- _YOUR INSTRUCTIONS_: Lines before the one containing "to Korean characters" are to be left out; that line and all after it, through the end of the material below, are to be written out exactly.

- _EXERCISE INPUTS_:
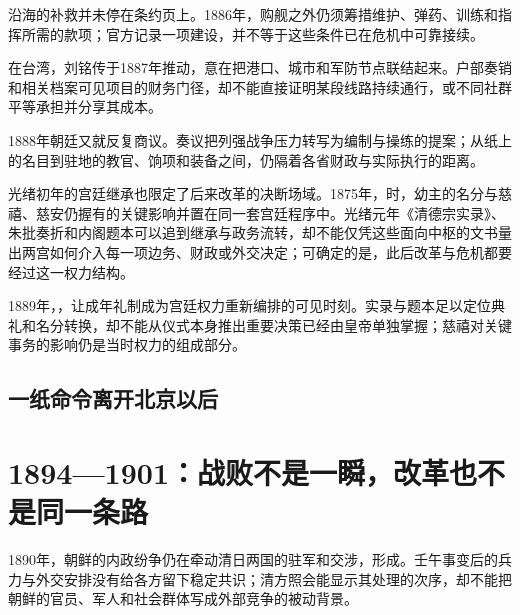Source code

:沿海的补救并未停在条约页上。1886年，购舰之外仍须筹措维护、弹药、训练和指挥所需的款项；官方记录一项建设，并不等于这些条件已在危机中可靠接续。

在台湾，刘铭传于1887年推动，意在把港口、城市和军防节点联结起来。户部奏销和相关档案可见项目的财务门径，却不能直接证明某段线路持续通行，或不同社群平等承担并分享其成本。

1888年朝廷又就反复商议。奏议把列强战争压力转写为编制与操练的提案；从纸上的名目到驻地的教官、饷项和装备之间，仍隔着各省财政与实际执行的距离。

光绪初年的宫廷继承也限定了后来改革的决断场域。1875年，时，幼主的名分与慈禧、慈安仍握有的关键影响并置在同一套宫廷程序中。光绪元年《清德宗实录》、朱批奏折和内阁题本可以追到继承与政务流转，却不能仅凭这些面向中枢的文书量出两宫如何介入每一项边务、财政或外交决定；可确定的是，此后改革与危机都要经过这一权力结构。



1889年，，让成年礼制成为宫廷权力重新编排的可见时刻。实录与题本足以定位典礼和名分转换，却不能从仪式本身推出重要决策已经由皇帝单独掌握；慈禧对关键事务的影响仍是当时权力的组成部分。

\subsection{一纸命令离开北京以后}
















\section{1894—1901：战败不是一瞬，改革也不是同一条路}

1890年，朝鲜的内政纷争仍在牵动清日两国的驻军和交涉，形成。壬午事变后的兵力与外交安排没有给各方留下稳定共识；清方照会能显示其处理的次序，却不能把朝鲜的官员、军人和社会群体写成外部竞争的被动背景。


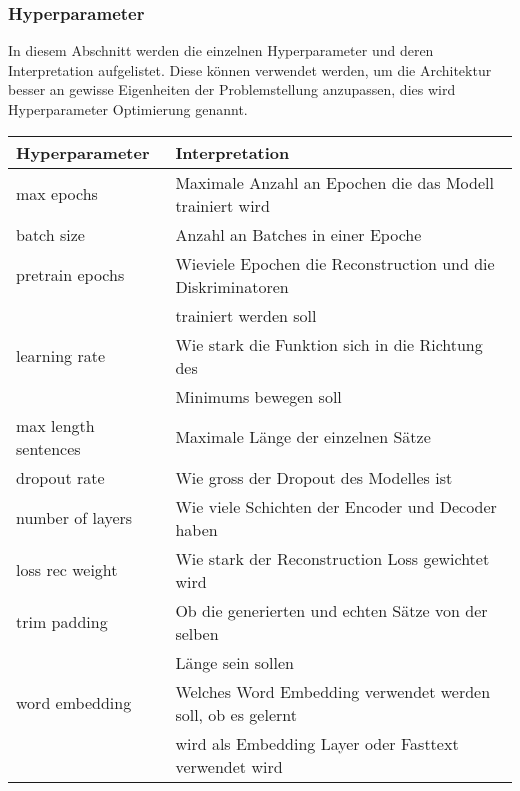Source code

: \subsubsection{Hyperparameter}
\label{sub:crontrol_gen_hyperparameter}
In diesem Abschnitt werden die einzelnen Hyperparameter und deren Interpretation aufgelistet. Diese können verwendet
werden, um die Architektur besser an gewisse Eigenheiten der Problemstellung anzupassen, dies wird Hyperparameter
Optimierung genannt.
\begin{table}[ht]
	\centering
	\begin{tabular}{| l | l |}
	\hline
	\textbf{Hyperparameter} & \textbf{Interpretation}                                     \\ \hline
	max epochs              & Maximale Anzahl an Epochen die das Modell trainiert wird    \\ \hline
	batch size              & Anzahl an Batches in einer Epoche                           \\ \hline
	pretrain epochs         & Wieviele Epochen die Reconstruction und die Diskriminatoren \\
	                        & trainiert werden soll                                       \\ \hline
	learning rate           & Wie stark die Funktion sich in die Richtung des             \\ 
	                        & Minimums bewegen soll                                       \\ \hline
    max length sentences    & Maximale Länge der einzelnen Sätze                          \\ \hline  
	dropout rate            & Wie gross der Dropout des Modelles ist                      \\ \hline
	number of layers        & Wie viele Schichten der Encoder und Decoder haben           \\ \hline
	loss rec weight         & Wie stark der Reconstruction Loss gewichtet wird            \\ \hline
	trim padding            & Ob die generierten und echten Sätze von der selben          \\
	                        & Länge sein sollen                                           \\ \hline
	word embedding          & Welches Word Embedding verwendet werden soll, ob es gelernt \\
	                        & wird als Embedding Layer oder Fasttext verwendet wird       \\ \hline

\end{tabular}
\end{table}
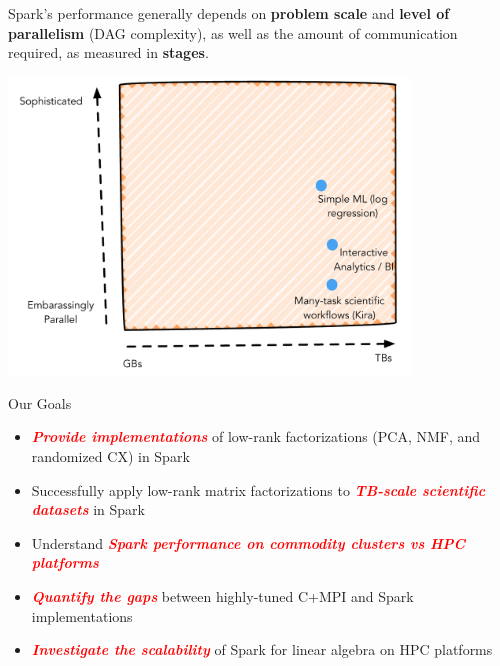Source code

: \documentclass[xcolor=x11names,compress,ignorenonframetext,10pt]{beamer}
\renewcommand{\(}{\begin{columns}}
\renewcommand{\)}{\end{columns}}
\newcommand{\<}[1]{\begin{column}{#1}}
\renewcommand{\>}{\end{column}}
\newcommand{\redemphasis}[1]{\textbf{\textit{\textcolor{red}{#1}}}}
\begin{document}
\begin{frame}
  Spark's performance generally depends on \textbf{problem scale} and \textbf{level of parallelism} (DAG complexity),
  as well as the amount of communication required, as measured in \textbf{stages}. 
  \begin{center}
  \includegraphics[width=0.8\textwidth]{figures/spark/spark-usage}
  \end{center}
\end{frame}

\begin{frame}{Our Goals}
  \begin{itemize}
    \item \redemphasis{Provide implementations} of low-rank factorizations (PCA, NMF, and randomized CX) in Spark
    \item Successfully apply low-rank matrix factorizations to \redemphasis{TB-scale scientific datasets} in Spark
    \item Understand \redemphasis{Spark performance on commodity clusters vs HPC platforms}
    \item \redemphasis{Quantify the gaps} between highly-tuned C+MPI and Spark implementations
    \item \redemphasis{Investigate the scalability} of Spark for linear algebra on HPC platforms
  \end{itemize}
\end{frame}
\end{document}
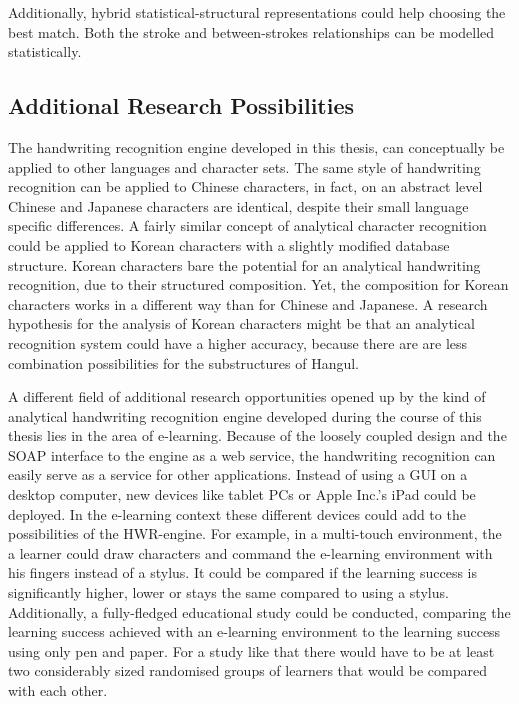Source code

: Additionally, hybrid statistical-structural representations could help choosing
the best match. Both the stroke and between-strokes relationships can be
modelled statistically.


\subsection{Additional Research Possibilities}
\label{sec:conclusion:newresearchpossibilities}
The handwriting recognition engine developed in this thesis, can conceptually
be applied to other languages and character sets.
The same style of handwriting recognition can be applied to Chinese characters, 
in fact, on an abstract level Chinese and Japanese characters are identical,
despite their small language specific differences.
A fairly similar concept of analytical character recognition could be applied 
to Korean characters with a slightly modified database structure.
Korean characters bare the potential for an analytical handwriting recognition,
due to their structured composition. Yet, the composition for Korean characters
works in a different way than for Chinese and Japanese. A research hypothesis
for the analysis of Korean characters might be that an analytical recognition
system could have a higher accuracy, because there are are less combination 
possibilities for the substructures of Hangul.

A different field of additional research opportunities opened up by the
kind of analytical handwriting recognition engine developed during the
course of this thesis lies in the area of e-learning.
Because of the loosely coupled design and the SOAP interface to the engine
as a web service, the handwriting recognition can easily serve as a service 
for other applications. 
Instead of using a GUI on a desktop computer, new devices like tablet PCs or 
Apple Inc.'s iPad could be deployed.
In the e-learning context these different devices could add to the possibilities
of the HWR-engine.
For example, in a multi-touch environment, the a learner could draw characters 
and command the e-learning environment with his fingers instead of a stylus.
It could be compared if the learning success is significantly higher, lower or
stays the same compared to using a stylus.
Additionally, a fully-fledged educational study could be conducted, 
comparing the learning success achieved with an e-learning environment to the 
learning success using only pen and paper.
For a study like that there would have to be at least two considerably sized 
randomised groups of learners that would be compared with each other.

- _RESPONSE BELOW_:
to Korean characters with a slightly modified database structure.
Korean characters bare the potential for an analytical handwriting recognition,
due to their structured composition. Yet, the composition for Korean characters
works in a different way than for Chinese and Japanese. A research hypothesis
for the analysis of Korean characters might be that an analytical recognition
system could have a higher accuracy, because there are are less combination 
possibilities for the substructures of Hangul.

A different field of additional research opportunities opened up by the
kind of analytical handwriting recognition engine developed during the
course of this thesis lies in the area of e-learning.
Because of the loosely coupled design and the SOAP interface to the engine
as a web service, the handwriting recognition can easily serve as a service 
for other applications. 
Instead of using a GUI on a desktop computer, new devices like tablet PCs or 
Apple Inc.'s iPad could be deployed.
In the e-learning context these different devices could add to the possibilities
of the HWR-engine.
For example, in a multi-touch environment, the a learner could draw characters 
and command the e-learning environment with his fingers instead of a stylus.
It could be compared if the learning success is significantly higher, lower or
stays the same compared to using a stylus.
Additionally, a fully-fledged educational study could be conducted, 
comparing the learning success achieved with an e-learning environment to the 
learning success using only pen and paper.
For a study like that there would have to be at least two considerably sized 
randomised groups of learners that would be compared with each other.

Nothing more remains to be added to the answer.